SUPPLIED DATA:
____________________

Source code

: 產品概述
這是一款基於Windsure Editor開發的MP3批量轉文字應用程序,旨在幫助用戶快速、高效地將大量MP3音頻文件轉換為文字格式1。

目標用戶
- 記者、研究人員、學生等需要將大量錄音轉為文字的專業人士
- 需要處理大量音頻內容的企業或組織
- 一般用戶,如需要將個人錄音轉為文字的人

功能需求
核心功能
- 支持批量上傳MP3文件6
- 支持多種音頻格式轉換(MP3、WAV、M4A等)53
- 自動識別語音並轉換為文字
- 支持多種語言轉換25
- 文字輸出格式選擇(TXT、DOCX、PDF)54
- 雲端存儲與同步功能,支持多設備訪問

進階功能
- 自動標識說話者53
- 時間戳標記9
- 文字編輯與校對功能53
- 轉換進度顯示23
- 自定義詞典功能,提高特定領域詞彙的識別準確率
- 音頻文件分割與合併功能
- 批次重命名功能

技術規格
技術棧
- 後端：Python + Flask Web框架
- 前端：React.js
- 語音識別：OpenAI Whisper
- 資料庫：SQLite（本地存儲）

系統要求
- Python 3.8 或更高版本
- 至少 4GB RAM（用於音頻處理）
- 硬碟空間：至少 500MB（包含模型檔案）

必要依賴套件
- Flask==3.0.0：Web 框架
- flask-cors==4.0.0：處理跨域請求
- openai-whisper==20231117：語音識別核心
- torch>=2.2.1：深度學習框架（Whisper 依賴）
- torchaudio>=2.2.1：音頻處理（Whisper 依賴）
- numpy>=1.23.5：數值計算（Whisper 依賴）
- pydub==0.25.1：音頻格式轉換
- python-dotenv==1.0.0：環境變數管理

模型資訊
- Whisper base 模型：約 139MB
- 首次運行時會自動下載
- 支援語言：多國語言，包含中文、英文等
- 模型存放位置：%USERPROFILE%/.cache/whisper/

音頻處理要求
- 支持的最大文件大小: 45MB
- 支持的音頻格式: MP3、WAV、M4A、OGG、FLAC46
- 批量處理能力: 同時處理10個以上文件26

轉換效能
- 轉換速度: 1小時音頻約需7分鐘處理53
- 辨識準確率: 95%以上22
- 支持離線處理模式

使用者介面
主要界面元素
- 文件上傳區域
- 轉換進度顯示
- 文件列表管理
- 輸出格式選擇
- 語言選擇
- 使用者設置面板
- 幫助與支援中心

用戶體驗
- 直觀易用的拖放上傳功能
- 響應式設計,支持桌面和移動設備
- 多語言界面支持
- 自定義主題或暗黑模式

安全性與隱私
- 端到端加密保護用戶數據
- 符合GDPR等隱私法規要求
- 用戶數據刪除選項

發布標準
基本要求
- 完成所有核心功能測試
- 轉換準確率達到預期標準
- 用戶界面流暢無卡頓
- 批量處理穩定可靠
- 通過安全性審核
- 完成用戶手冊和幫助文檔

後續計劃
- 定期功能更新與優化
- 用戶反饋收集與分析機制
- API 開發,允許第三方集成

____________________

WHAT THE EXERCISE ASKS:
Copy out every record exactly.

TASK ANSWER:
Source code

: 產品概述
這是一款基於Windsure Editor開發的MP3批量轉文字應用程序,旨在幫助用戶快速、高效地將大量MP3音頻文件轉換為文字格式1。

目標用戶
- 記者、研究人員、學生等需要將大量錄音轉為文字的專業人士
- 需要處理大量音頻內容的企業或組織
- 一般用戶,如需要將個人錄音轉為文字的人

功能需求
核心功能
- 支持批量上傳MP3文件6
- 支持多種音頻格式轉換(MP3、WAV、M4A等)53
- 自動識別語音並轉換為文字
- 支持多種語言轉換25
- 文字輸出格式選擇(TXT、DOCX、PDF)54
- 雲端存儲與同步功能,支持多設備訪問

進階功能
- 自動標識說話者53
- 時間戳標記9
- 文字編輯與校對功能53
- 轉換進度顯示23
- 自定義詞典功能,提高特定領域詞彙的識別準確率
- 音頻文件分割與合併功能
- 批次重命名功能

技術規格
技術棧
- 後端：Python + Flask Web框架
- 前端：React.js
- 語音識別：OpenAI Whisper
- 資料庫：SQLite（本地存儲）

系統要求
- Python 3.8 或更高版本
- 至少 4GB RAM（用於音頻處理）
- 硬碟空間：至少 500MB（包含模型檔案）

必要依賴套件
- Flask==3.0.0：Web 框架
- flask-cors==4.0.0：處理跨域請求
- openai-whisper==20231117：語音識別核心
- torch>=2.2.1：深度學習框架（Whisper 依賴）
- torchaudio>=2.2.1：音頻處理（Whisper 依賴）
- numpy>=1.23.5：數值計算（Whisper 依賴）
- pydub==0.25.1：音頻格式轉換
- python-dotenv==1.0.0：環境變數管理

模型資訊
- Whisper base 模型：約 139MB
- 首次運行時會自動下載
- 支援語言：多國語言，包含中文、英文等
- 模型存放位置：%USERPROFILE%/.cache/whisper/

音頻處理要求
- 支持的最大文件大小: 45MB
- 支持的音頻格式: MP3、WAV、M4A、OGG、FLAC46
- 批量處理能力: 同時處理10個以上文件26

轉換效能
- 轉換速度: 1小時音頻約需7分鐘處理53
- 辨識準確率: 95%以上22
- 支持離線處理模式

使用者介面
主要界面元素
- 文件上傳區域
- 轉換進度顯示
- 文件列表管理
- 輸出格式選擇
- 語言選擇
- 使用者設置面板
- 幫助與支援中心

用戶體驗
- 直觀易用的拖放上傳功能
- 響應式設計,支持桌面和移動設備
- 多語言界面支持
- 自定義主題或暗黑模式

安全性與隱私
- 端到端加密保護用戶數據
- 符合GDPR等隱私法規要求
- 用戶數據刪除選項

發布標準
基本要求
- 完成所有核心功能測試
- 轉換準確率達到預期標準
- 用戶界面流暢無卡頓
- 批量處理穩定可靠
- 通過安全性審核
- 完成用戶手冊和幫助文檔

後續計劃
- 定期功能更新與優化
- 用戶反饋收集與分析機制
- API 開發,允許第三方集成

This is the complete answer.